Best idea on the thread. The Founders abhorred political parties, and for the very reason you stated.
I'm sick of being forced to choose between two sides of the same despicable coin. Show me that you're a person who loves this country, and has the same mindset as the Framers, and you've got my vote.
The parties can go to hell.
As a group, we are stuck in the mindset that we can cure our national ills if we elect the right people from the right party.
That idea is the offspring of our early history, in which it was assumed that all would be well if a virtuous people elected virtuous politicians. The first state governments and the Articles of Confederation reflected that ideal. Within a few years it was evident that model was insufficient to secure liberty.
Government must account for imperfect and less than virtuous men.

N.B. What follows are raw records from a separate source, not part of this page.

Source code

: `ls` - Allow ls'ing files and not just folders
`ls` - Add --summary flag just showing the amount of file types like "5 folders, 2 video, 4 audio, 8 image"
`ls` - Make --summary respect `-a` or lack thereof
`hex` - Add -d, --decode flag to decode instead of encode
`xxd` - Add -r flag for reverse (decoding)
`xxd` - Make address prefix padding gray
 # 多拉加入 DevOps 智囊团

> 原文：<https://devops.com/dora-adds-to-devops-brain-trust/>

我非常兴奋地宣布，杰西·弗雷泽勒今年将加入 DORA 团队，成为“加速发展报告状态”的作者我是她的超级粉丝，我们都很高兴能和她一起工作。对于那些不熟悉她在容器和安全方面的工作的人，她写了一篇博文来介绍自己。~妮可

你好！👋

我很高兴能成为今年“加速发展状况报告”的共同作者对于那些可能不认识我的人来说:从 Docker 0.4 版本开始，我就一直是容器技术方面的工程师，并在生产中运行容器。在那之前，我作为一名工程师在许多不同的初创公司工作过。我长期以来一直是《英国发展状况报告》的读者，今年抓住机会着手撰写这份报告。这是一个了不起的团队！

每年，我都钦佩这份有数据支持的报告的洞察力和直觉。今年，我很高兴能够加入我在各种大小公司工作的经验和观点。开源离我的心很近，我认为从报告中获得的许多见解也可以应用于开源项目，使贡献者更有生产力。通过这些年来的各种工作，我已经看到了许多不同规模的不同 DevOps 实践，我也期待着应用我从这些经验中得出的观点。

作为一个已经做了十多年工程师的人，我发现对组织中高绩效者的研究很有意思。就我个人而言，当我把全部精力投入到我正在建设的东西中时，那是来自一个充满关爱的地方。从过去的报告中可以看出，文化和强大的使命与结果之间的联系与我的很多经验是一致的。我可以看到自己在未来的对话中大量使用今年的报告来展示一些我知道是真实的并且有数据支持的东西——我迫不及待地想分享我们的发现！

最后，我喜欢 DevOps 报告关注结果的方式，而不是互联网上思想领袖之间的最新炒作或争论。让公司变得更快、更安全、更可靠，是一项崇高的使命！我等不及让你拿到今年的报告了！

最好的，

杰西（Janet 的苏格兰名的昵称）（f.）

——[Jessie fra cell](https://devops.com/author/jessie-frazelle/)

Just as the desperate people of 1787 recognized that the structure of government was not conducive to freedom, and boldly took the risk of reorganizing their government into one that did, we must acknowledge in 2013 that we face similar circumstances.
As the Framers predicted, absent a Senate of the States, ALL power will eventually flow upward. It is way beyond time for us to acknowledge a mistake, the 17th Amendment.
We must once again return to transcendent truths, that sending some virtuous men and women to political office is an insufficient safeguard, that undivided power will inevitably result in undivided tyranny. To possibly save what remains of republican freedom, power must once again be divided. The 17th Amendment must go.
An Article V amendment convention to restore federalism is the only solution.